* **Task**
Start at the line in the entries below that contains "[^77]: TCBAEIC, p 159.", stop at the line that contains "[^104]: PWS, p 32.", and output exactly the lines in that span, both ends included.
----- Exercise material -----
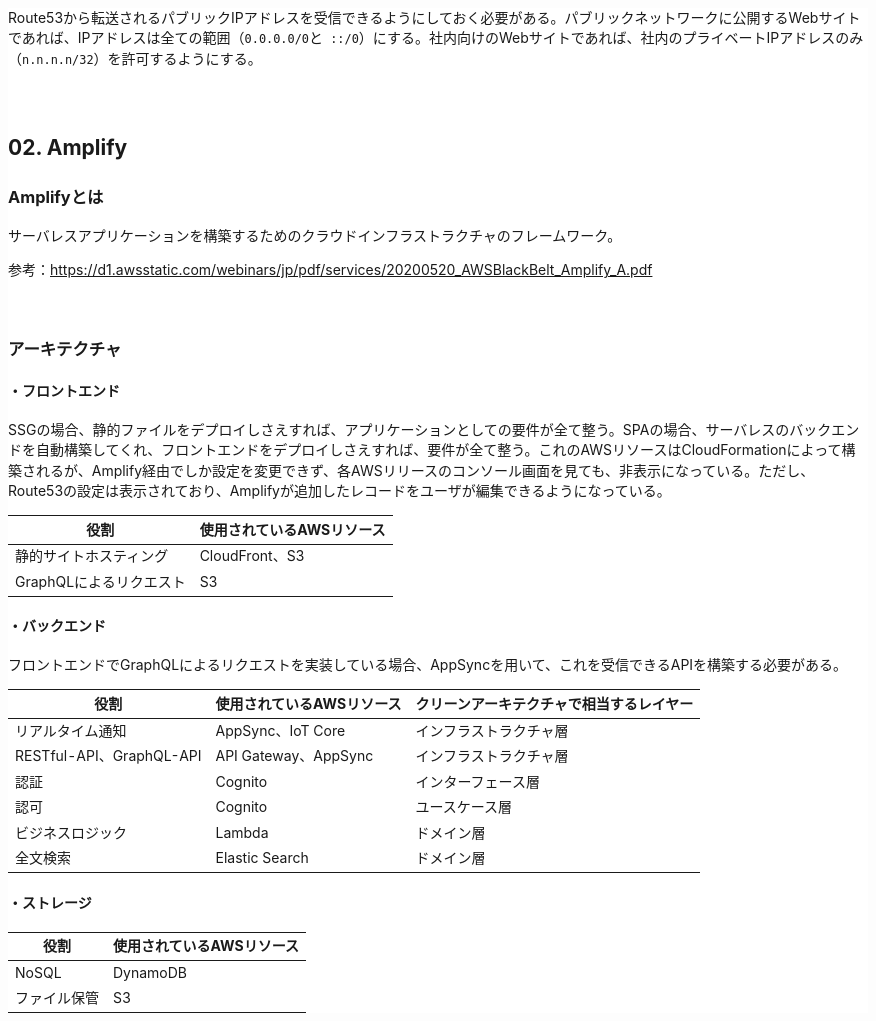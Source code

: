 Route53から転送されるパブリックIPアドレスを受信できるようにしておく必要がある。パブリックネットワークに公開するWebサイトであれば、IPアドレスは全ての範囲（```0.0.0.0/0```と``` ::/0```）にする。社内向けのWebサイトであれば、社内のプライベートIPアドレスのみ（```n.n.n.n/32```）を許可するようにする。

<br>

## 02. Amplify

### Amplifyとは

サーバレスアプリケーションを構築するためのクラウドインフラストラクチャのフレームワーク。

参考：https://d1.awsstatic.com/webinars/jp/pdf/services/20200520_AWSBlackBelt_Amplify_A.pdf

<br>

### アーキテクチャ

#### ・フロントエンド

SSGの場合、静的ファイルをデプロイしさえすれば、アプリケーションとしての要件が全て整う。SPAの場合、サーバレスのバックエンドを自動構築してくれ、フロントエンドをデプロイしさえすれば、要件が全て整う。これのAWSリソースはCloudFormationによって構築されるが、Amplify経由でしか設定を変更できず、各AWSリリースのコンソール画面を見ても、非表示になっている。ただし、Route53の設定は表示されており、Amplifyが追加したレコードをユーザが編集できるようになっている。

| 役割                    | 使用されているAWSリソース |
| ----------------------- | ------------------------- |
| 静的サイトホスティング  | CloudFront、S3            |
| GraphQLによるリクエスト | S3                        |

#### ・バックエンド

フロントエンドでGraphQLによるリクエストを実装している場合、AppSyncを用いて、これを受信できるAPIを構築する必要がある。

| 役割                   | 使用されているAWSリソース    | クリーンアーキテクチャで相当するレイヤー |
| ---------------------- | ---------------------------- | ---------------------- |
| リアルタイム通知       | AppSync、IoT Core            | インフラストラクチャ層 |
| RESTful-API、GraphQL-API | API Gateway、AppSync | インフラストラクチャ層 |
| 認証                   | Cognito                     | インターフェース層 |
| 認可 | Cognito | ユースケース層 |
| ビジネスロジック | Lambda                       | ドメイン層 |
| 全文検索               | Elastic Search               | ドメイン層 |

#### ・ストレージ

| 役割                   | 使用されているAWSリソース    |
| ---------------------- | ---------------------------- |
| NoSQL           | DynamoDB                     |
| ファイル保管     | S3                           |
-----
----- Exercise material -----
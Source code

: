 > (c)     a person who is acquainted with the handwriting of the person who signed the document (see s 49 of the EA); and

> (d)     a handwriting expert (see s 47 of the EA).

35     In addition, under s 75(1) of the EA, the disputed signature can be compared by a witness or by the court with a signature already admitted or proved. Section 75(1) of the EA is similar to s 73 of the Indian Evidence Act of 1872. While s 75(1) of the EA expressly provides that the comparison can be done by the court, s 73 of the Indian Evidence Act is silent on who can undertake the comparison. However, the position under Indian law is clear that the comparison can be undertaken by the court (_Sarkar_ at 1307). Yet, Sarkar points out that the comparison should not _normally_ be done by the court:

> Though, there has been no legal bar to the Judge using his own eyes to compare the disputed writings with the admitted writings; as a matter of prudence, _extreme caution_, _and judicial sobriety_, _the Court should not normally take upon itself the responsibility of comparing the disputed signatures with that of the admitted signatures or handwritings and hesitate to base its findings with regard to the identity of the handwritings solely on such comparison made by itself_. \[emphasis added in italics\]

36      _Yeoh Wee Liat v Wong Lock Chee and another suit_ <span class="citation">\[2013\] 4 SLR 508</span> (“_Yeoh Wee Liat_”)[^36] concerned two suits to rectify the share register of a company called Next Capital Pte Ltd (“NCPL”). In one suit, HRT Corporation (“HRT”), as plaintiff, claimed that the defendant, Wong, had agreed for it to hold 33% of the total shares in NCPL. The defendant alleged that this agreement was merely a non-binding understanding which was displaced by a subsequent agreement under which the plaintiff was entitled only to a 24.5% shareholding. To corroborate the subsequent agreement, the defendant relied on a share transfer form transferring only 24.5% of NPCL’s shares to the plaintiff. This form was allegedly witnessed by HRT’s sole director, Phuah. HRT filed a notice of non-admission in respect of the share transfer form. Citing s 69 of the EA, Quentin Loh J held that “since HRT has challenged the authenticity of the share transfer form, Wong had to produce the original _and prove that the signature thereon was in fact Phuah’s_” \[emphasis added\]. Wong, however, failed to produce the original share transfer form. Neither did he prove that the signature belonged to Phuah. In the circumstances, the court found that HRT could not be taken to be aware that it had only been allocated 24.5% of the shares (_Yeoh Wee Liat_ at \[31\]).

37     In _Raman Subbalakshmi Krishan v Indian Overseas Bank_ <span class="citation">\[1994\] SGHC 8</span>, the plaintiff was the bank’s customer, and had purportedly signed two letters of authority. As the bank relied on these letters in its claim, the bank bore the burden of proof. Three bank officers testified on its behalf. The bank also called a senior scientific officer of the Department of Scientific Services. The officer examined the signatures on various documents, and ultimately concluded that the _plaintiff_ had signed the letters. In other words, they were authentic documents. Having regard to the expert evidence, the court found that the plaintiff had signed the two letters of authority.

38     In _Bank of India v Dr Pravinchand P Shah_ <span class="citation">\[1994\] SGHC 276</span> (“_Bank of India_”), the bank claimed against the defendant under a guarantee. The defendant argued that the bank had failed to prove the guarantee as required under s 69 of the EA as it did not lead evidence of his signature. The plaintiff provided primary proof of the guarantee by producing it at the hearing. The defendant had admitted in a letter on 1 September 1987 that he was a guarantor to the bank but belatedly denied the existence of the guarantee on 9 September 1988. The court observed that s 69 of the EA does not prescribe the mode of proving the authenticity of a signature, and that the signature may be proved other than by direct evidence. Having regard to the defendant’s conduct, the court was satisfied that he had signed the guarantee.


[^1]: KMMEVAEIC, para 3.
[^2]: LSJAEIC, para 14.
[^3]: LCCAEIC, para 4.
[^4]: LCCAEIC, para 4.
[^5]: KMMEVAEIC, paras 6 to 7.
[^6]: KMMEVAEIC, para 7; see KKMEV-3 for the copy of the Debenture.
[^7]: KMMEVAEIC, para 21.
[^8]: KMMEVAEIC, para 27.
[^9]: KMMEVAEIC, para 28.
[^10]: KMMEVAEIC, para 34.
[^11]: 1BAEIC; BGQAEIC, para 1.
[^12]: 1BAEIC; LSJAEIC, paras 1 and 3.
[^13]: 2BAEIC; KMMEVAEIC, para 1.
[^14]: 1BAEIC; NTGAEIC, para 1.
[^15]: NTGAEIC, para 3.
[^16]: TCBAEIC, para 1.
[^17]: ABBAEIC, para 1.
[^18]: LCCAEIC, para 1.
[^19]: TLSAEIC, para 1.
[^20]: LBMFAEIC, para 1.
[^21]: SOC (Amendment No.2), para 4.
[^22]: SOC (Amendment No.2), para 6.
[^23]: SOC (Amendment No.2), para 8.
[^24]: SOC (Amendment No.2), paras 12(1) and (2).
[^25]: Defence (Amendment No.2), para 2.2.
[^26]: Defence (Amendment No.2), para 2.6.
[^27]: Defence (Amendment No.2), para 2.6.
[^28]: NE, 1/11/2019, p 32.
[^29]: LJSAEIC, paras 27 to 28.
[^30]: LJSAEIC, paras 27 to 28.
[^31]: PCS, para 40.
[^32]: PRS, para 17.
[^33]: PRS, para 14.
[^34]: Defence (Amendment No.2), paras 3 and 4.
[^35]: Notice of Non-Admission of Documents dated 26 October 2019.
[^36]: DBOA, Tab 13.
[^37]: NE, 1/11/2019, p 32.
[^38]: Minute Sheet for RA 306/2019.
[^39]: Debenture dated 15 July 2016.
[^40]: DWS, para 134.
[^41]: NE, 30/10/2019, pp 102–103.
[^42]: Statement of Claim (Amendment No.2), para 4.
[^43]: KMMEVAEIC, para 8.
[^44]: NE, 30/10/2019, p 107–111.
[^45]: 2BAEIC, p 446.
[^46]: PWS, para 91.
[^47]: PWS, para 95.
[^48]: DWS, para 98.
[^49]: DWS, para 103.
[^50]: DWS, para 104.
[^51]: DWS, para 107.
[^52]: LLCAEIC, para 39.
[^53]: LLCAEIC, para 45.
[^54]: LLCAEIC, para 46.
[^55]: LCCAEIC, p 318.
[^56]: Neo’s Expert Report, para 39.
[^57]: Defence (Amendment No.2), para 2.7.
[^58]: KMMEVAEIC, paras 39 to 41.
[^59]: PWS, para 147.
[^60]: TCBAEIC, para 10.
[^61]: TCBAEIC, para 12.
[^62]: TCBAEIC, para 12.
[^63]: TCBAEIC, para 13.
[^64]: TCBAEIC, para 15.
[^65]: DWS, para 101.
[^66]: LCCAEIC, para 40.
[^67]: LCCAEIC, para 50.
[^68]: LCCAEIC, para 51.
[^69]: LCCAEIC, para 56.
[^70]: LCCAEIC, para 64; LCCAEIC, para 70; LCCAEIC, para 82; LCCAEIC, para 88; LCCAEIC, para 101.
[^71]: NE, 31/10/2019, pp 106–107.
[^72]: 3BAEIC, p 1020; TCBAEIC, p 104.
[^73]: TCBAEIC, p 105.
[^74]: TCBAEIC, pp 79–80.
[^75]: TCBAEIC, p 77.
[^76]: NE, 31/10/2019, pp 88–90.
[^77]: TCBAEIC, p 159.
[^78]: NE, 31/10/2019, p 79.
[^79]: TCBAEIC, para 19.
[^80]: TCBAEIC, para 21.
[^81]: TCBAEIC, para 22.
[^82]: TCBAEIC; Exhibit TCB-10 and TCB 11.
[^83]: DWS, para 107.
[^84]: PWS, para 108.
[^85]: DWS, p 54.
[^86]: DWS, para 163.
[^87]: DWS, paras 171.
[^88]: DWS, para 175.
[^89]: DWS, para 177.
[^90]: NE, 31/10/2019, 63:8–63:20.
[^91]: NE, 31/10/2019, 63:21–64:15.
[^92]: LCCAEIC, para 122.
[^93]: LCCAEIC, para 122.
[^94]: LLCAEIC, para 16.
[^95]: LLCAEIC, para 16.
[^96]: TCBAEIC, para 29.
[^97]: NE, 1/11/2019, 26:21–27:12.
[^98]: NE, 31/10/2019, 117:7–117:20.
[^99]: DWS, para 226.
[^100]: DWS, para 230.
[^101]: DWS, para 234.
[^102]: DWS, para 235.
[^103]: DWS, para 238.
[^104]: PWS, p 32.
-----
* **Task result**
[^77]: TCBAEIC, p 159.
[^78]: NE, 31/10/2019, p 79.
[^79]: TCBAEIC, para 19.
[^80]: TCBAEIC, para 21.
[^81]: TCBAEIC, para 22.
[^82]: TCBAEIC; Exhibit TCB-10 and TCB 11.
[^83]: DWS, para 107.
[^84]: PWS, para 108.
[^85]: DWS, p 54.
[^86]: DWS, para 163.
[^87]: DWS, paras 171.
[^88]: DWS, para 175.
[^89]: DWS, para 177.
[^90]: NE, 31/10/2019, 63:8–63:20.
[^91]: NE, 31/10/2019, 63:21–64:15.
[^92]: LCCAEIC, para 122.
[^93]: LCCAEIC, para 122.
[^94]: LLCAEIC, para 16.
[^95]: LLCAEIC, para 16.
[^96]: TCBAEIC, para 29.
[^97]: NE, 1/11/2019, 26:21–27:12.
[^98]: NE, 31/10/2019, 117:7–117:20.
[^99]: DWS, para 226.
[^100]: DWS, para 230.
[^101]: DWS, para 234.
[^102]: DWS, para 235.
[^103]: DWS, para 238.
[^104]: PWS, p 32.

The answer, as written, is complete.